Deadpool Review

Daily writing exercise, 750words.com

fiction by Jason Edwards

I have yet to locate my chagrin, but I have been assured that much to it the follies of men continue unabated. To wit, this new Deadpool film, which I feel more than qualified to review despite my not having seen it yet. Nor have I viewed any of the trailers. Did you know they call them trailers because they used to come at the end of movies, not the beginning? Seems people are too eager to leave. And “coming attractions,” frankly, is vulgar.

No, I have not seen the movie or seen the coming attractions, but I have seen movies featuring Ryan Reynolds, and I have also seen movies with comic book characters in them. Furthermore, when I was a young teenager, I had the idea for a coffee-table book called “The Missing Wall,” which was to be artists’ conceptions of the walls you never see in sit-coms, since that’s where the cameras are. “Three’s Company,” “The Cosby Show,” “Friends.” You’ll call me prescient, since I was well into my twenties and no longer a young teenager when Friends first aired, but I give those as example of what the book would be, not an example of what my thinking was.
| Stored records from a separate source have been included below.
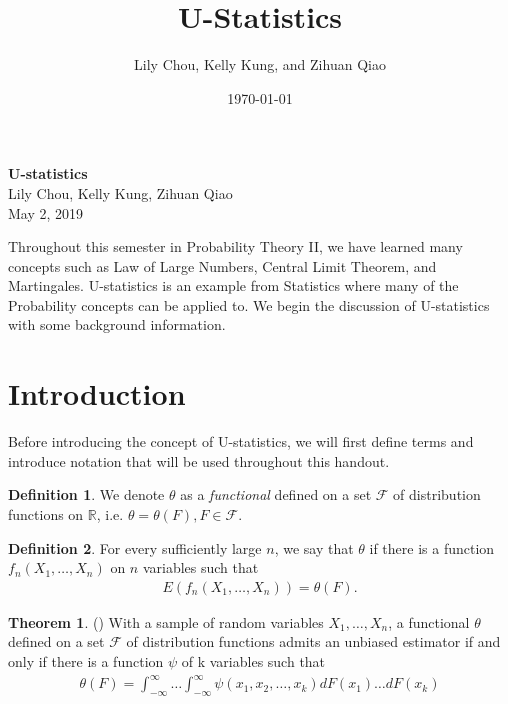 \documentclass{article}
\title{U-Statistics}
\author{Lily Chou, Kelly Kung, and Zihuan Qiao}
\date{\today}
\newcommand{\R}{{\mathbb{R}}}
\theoremstyle{definition}
\newtheorem{theorem}{Theorem}
\newtheorem{Def}{Definition}
\numberwithin{Def}{section}
\begin{document}
\thispagestyle{empty}

\begin{center}
{\LARGE \bf U-statistics}\\
{\large Lily Chou, Kelly Kung, Zihuan Qiao}\\
May 2, 2019
\end{center}

Throughout this semester in Probability Theory II, we have learned many concepts such as Law of Large Numbers, Central Limit Theorem, and Martingales. U-statistics is an example from Statistics where many of the Probability concepts can be applied to. We begin the discussion of U-statistics with some background information.

\section{Introduction}
Before introducing the concept of U-statistics, we will first define terms and introduce notation that will be used throughout this handout. 
\begin{Def}{}
We denote $\theta$ as a \textit{functional} defined on a set $\mathcal{F}$ of distribution functions on $\R$, i.e. $\theta = \theta(F), F \in \mathcal{F}$.
\end{Def}

\begin{Def}{}
For every sufficiently large $n$, we say that $\theta$  if there is a function $f_n(X_1, \dotsc, X_n)$ on $n$ variables such that \begin{align}\label{unbiased} E(f_n(X_1, \dotsc, X_n)) = \theta(F).\end{align}
\end{Def}


\begin{theorem}
(\cite{halmos1946theory}) With a sample of random variables $X_1, \dotsc, X_n$, a functional $\theta$ defined on a set $\mathcal{F}$ of distribution functions admits an unbiased estimator if and only if there is a function $\psi$ of k variables such that 
\begin{align}\label{unbiased_est}
    \theta(F) = \int_{-\infty}^{\infty} \dotsc \int_{-\infty}^{\infty} \psi(x_1, x_2, \dotsc, x_k)dF(x_1) \dotsc dF(x_k)
\end{align}
\end{theorem}
\end{document}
The point is, nowadays people reference the so-called “fourth wall,” especially when fictional characters break it, which is to say, when they say or do something indicating that they know they exist in a fictional universe. Which is, of course, impossible. I’m no philosopher, and as far as I know epistemology is not something to be trifled with, but it seems obvious that a fictional character can’t “know” anything. It is more precise to say that a fictional character’s creator is the one who breaks the so-called “fourth wall,” by using his character to remind the reader or viewer that what he or she is reading or viewing is, indeed, fictional.

My understanding is that this Mr. Pool breaks the fourth wall all the time, and since I more or less invented the concept of creating a fictional fourth wall, I have probably not only the best but the only point of view when it comes to how a fictional character can break a wall that only exists in a fictional universe. The reader or viewer is unnecessary. That closes the loop on the epistemology of fictional characters knowing things. One doesn’t have to read or view something to review it- indeed, it is exactly those who have not seen something who can best review how it’s fictional fourth wall is broken.

Furthermore I have seen The Dead Pool, a Dirty Harry film from 1988, featuring a then little-known Liam Neeson and the late great Jim Carrey, who isn’t dead, but who’s greatness is a bit tardy. Who better than Ryan Reynolds to play Deadpool than the Jim Carrey that Jim Carrey could have been if instead of playing a punk rock heroin overdose victim he had instead played to the camera and broken the fourth wall in the scene on the houseboat where he dies? What would make this remarkable is that the scene itself was probably shot on an actual houseboat and therefore it’s fourth wall was probably not fictional at all.

Elle MacPherson, some people in Hollywood would say, is a bit past her prime, but I think that’s a bunch of nonsense. I don’t know if she’s in the movie; I just wanted to say that.

But think of it. Jim Carey, a kind of 80’s Ryan Reynolds, (or, if you like, Ryan Reynolds, a kind of “now” Jim Carey in the sense that we tend to cartoonalize the past and have more respect for the future than we should) looks at the real wall, which is fake, and breaks it, making it fake by virtue of it’s being real in a fake world. So it’s fake and real and real and fake all at the same time. And all of this is only happening in our heads because in The Dead Pool, he didn’t do that. This adds a negative co-efficient to everything so now the broken wall is whole again, and real and fake and real and fake.

This unbroken wall, rebroken in our heads, and therefore neverbroken, both real and unreal, reminds us that what we are seeing is made up, which is to say, reminds us that what we are seeing is made up in our own heads. It reminds us we’re us. This is what Deadpool does. And this is why you shouldn’t go see the movie, unless you’re not going to, in which case you already have. And if you have seen the movie, I’m afraid you haven’t seen the one you weren’t going to see yet, but don’t worry- there’s a sequel promised, so you can decide now not to see that one, and write your own review of it right now.